Let’s take a brief look at each of the seven properties.
- Ether Liquidity (LQ). This property ensures that ether cannot get lost inside a contract. That is, there exists a trace that decreases the contracts balance. As an example violation, $160M was frozen in November 2017 when a contract relied on another contract to perform ether transfers (i.e., used it as a library), and then the library contract was ‘killed’ (removed from the chain). (Aside: the fact that this can happen seems to make it super-hard in general to write any contract that depends on some other library contract the author does not also control).
- No writes after calls (NW). This captures a scenario where a contract calls out to user controlled code, and that code is able to alter the state inside the contract before it returns. Such a bug in the DAO contract led to an attacker stealing $60M.
- Restricted Writes (RW). An attacker stole $30M by finding a route to change the owner field in a contract. This property guarantees that writes to storage are restricted.
- Restricted Transfer (RT). Detects Ponzi schemes by checking that ether transfers via call cannot be invoked by any user.
- Handled Exception (HE). This property checks that the return value of all call instructions is actually checked.
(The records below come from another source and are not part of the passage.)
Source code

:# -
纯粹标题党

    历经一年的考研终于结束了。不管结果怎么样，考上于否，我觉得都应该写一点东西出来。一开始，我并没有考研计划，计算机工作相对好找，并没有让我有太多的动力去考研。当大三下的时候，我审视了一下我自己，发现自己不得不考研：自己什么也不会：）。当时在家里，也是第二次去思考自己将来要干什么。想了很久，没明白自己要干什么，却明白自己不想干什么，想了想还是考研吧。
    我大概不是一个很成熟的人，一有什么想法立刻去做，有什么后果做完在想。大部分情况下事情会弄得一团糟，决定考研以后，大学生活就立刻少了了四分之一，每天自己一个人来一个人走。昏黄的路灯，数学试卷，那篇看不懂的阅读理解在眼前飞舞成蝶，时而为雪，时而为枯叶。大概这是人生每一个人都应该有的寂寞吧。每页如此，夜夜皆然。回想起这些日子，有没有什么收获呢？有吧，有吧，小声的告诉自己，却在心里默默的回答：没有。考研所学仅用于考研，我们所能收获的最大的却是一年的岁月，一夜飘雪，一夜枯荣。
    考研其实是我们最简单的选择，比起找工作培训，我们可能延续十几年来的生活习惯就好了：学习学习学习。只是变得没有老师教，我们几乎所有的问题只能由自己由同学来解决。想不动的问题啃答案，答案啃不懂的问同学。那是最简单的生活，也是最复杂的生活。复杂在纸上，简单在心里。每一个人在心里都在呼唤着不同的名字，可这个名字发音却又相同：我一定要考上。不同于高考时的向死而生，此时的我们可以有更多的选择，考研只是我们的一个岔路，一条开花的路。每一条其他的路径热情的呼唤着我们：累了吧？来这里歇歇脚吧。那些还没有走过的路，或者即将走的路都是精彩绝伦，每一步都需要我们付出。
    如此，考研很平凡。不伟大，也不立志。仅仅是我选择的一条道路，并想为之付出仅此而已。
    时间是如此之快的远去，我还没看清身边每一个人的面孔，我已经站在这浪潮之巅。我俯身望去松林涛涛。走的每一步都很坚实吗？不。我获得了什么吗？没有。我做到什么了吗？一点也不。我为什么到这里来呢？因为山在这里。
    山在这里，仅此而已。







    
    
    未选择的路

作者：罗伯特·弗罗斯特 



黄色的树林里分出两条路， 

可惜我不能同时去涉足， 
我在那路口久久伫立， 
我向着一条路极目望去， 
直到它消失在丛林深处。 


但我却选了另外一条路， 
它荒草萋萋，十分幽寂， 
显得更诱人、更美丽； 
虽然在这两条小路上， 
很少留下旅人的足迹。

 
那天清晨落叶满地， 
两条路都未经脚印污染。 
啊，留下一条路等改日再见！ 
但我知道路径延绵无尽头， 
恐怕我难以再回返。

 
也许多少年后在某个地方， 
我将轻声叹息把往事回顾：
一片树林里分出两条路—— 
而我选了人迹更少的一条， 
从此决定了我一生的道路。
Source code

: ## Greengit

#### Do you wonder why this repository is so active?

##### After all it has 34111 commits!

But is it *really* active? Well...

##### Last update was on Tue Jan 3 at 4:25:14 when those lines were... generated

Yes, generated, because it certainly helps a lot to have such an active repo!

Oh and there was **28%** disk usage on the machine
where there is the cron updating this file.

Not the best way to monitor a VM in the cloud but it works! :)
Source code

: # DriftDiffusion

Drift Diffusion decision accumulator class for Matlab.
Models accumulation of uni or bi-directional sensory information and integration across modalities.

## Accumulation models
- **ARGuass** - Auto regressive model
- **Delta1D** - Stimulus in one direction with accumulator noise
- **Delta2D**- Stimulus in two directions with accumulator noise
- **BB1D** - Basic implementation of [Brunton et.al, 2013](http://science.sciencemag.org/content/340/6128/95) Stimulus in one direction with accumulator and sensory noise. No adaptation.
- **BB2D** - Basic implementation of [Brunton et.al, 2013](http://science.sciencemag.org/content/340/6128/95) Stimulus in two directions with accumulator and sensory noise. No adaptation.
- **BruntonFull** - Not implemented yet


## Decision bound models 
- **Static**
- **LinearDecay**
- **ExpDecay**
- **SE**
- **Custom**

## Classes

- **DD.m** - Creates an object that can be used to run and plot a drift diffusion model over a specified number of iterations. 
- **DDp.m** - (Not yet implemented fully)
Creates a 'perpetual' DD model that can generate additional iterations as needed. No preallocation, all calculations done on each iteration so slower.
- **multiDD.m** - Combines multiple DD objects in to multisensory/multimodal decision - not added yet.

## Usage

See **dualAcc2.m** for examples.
- Transaction Ordering Dependency (TOD). This pattern requires the amount of ether sent by a call instruction to be independent of the state of storage and the contract’s balance. It helps to detect transaction ordering attacks by miners: “An inherent issue is the blockchain model is that there is no guarantee on the order of transactions. While this has been known, it recently became critical in the context of Initial Coin Offerings, a popular means for startups to collect money by selling tokens. The initial tokens are sold at a low price while offering a high bonus, and as demand increases the price increases and the bonus decreases. It has been observed that miners exploit this to create their transactions to win the big bonus at a low rate.“
- Validate Arguments (VA). Checks that all method arguments are verified before being used/stored.
In addition, auditors can (and commonly will) write contract-specific patterns to be checked by Security as well.
The implementation of Security is built on top of the Soufflé Datalog solver.
Securify is evaluated on 24,594 smart contracts created using the parity client, and the first 100 Solidity contracts uploaded to the online Securify contract checker in 2018.
For the real-world deployed smart contracts, the following chart shows the fraction of instructions that can be verified compliant with a property, shown to be in violation of a property, or in-doubt. E.g. the HE bar shows that almost 80% of calls do not include a check of the return code afterwards.
(Note that this shows a lot of security property violations in real-world contracts!).
For the Solidity dataset (the 100 uploaded contracts), the authors also did manual classification of all warnings to give insight into true warnings and false warnings:
In general the number of security issues found in this dataset is higher, which could well be due to (a) people uploading contracts during development to verify them, and (b) people uploading contracts with known issues to see if Securify can spot them. In contrast, the contracts in Fig 11 are deployed live so you would hope have undergone more thorough testing.
It takes Security 30 seconds per contract on average to check all the compliance and violation patterns.
Overall, our results indicated that Securify’s patterns are effective in finding violation and establishing correctness of contracts.